The physical principle behind a “gravitational lens” (also known as a “cosmic mirage”) has been known since 1916 as a consequence of Albert Einstein’’s Theory of General Relativity. The gravitational field of a massive object curves the local geometry of the Universe, so light rays passing close to the object are bent (like a “straight line” on the surface of the Earth is necessarily curved because of the curvature of the Earth’’s surface).
This effect was first observed by astronomers in 1919 during a total solar eclipse. Accurate positional measurements of stars seen in the dark sky near the eclipsed Sun indicated an apparent displacement in the direction opposite to the Sun, about as much as predicted by Einstein’s theory. The effect is due to the gravitational attraction of the stellar photons when they pass near the Sun on their way to us. This was a direct confirmation of an entirely new phenomenon and it represented a milestone in physics.
In the 1930’s, astronomer Fritz Zwicky (1898 – 1974), of Swiss nationality and working at the Mount Wilson Observatory in California, realised that the same effect may also happen far out in space where galaxies and large galaxy clusters may be sufficiently compact and massive to bend the light from even more distant objects.

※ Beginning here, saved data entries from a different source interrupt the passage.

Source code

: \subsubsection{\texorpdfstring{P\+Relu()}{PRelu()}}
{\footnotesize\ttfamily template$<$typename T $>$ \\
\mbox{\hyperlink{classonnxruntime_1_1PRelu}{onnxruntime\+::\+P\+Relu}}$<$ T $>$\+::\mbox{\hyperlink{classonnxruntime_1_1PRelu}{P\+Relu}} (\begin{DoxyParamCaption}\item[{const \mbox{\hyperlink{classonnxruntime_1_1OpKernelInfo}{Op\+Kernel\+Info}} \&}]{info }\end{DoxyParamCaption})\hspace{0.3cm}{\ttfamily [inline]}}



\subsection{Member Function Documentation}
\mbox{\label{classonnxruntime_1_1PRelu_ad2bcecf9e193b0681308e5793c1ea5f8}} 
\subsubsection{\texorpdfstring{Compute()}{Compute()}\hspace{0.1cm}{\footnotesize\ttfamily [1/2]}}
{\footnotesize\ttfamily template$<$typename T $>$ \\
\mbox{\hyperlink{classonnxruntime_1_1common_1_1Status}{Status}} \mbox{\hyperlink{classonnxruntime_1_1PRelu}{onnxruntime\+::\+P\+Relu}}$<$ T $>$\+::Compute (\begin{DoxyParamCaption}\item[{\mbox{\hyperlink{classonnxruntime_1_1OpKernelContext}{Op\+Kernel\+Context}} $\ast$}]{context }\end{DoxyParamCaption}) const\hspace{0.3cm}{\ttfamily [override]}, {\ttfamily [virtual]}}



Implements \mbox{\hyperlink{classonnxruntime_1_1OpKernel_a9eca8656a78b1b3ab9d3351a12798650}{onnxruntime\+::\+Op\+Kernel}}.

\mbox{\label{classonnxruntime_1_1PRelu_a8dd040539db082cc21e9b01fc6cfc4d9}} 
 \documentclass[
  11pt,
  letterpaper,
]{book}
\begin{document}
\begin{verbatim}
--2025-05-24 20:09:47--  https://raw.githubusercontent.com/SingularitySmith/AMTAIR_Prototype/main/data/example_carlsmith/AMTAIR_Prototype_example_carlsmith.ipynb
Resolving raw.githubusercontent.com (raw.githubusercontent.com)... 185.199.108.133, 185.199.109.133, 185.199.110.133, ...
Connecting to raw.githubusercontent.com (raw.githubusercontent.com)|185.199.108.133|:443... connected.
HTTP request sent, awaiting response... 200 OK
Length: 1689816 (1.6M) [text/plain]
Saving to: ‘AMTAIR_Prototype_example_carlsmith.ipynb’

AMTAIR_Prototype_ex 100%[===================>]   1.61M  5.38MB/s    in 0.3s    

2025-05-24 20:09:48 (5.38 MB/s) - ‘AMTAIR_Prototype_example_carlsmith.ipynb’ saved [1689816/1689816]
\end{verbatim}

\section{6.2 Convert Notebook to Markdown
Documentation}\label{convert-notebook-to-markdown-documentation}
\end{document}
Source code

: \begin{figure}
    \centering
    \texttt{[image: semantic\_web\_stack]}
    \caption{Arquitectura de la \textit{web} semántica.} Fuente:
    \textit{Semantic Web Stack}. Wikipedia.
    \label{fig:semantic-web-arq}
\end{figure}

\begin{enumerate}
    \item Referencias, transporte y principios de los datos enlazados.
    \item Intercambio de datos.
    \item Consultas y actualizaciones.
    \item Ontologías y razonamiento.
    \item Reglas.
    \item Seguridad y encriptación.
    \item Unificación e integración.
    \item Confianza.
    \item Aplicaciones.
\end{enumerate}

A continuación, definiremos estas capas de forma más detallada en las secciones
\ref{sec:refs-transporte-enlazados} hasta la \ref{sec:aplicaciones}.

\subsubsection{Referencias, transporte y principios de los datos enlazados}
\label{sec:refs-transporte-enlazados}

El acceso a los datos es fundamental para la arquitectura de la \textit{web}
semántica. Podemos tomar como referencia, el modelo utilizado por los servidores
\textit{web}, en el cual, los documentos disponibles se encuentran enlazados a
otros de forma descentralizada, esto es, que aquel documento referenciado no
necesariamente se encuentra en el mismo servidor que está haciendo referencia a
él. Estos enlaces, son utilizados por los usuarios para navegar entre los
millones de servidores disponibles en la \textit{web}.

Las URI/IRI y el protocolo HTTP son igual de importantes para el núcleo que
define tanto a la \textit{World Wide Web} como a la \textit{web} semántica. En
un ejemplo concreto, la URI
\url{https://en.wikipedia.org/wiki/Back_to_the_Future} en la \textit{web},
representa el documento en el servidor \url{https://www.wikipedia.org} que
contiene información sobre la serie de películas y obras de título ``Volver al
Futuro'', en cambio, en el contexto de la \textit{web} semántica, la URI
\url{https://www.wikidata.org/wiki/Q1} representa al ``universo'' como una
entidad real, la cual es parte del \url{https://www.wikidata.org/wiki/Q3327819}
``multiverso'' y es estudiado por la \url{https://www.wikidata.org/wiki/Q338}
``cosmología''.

However, it was only five decades later, in 1979, that his ideas were observationally confirmed when the first example of a cosmic mirage was discovered (as two images of the same distant quasar).
Cosmic mirages are generally seen as multiple images of a single quasar , lensed by a galaxy located between the quasar and us. The number and the shape of the images of the quasar depends on the relative positions of the quasar, the lensing galaxy and us. Moreover, if the alignment were perfect, we would also see a ring-shaped image around the lensing object. Such “Einstein rings” are very rare, though, and have only been observed in a very few cases.
Another particular interest of the gravitational lensing effect is that it may not only result in double or multiple images of the same object, but also that the brightness of these images increase significantly, just as it happens with an ordinary optical lens. Distant galaxies and galaxy clusters may thereby act as “natural telescopes” which allow us to observe more distant objects that would otherwise have been too faint to be detected with currently available astronomical telescopes.
Image sharpening techniques resolve the cosmic mirage better
A new gravitational lens, designated RXS J1131-1231, was serendipitously discovered in May 2002 by Dominique Sluse, then a PhD student at ESO in Chile, while inspecting quasar images taken with the ESO 3.6-m telescope at the La Silla Observatory. The discovery of this system profited from the good observational conditions prevailing at the time of the observations. From a simple visual inspection of these images, Sluse provisionally concluded that the system had four star-like (the lensed quasar images) and one diffuse (the lensing galaxy) component.
Because of the very small separation between the components, of the order of one arcsecond or less, and the unavoidable “blurring” effect caused by turbulence in the terrestrial atmosphere (“seeing”), the astronomers used sophisticated image-sharpening software to produce higher-resolution images on which precise brightness and positional measurements could then be performed (see also ESO PR 09/97). This so-called “deconvolution” technique makes it possible to visualize
this complex system much better and, in particular, to confirm and render more conspicuous the associated Einstein ring, cf. PR Photo 20a/03.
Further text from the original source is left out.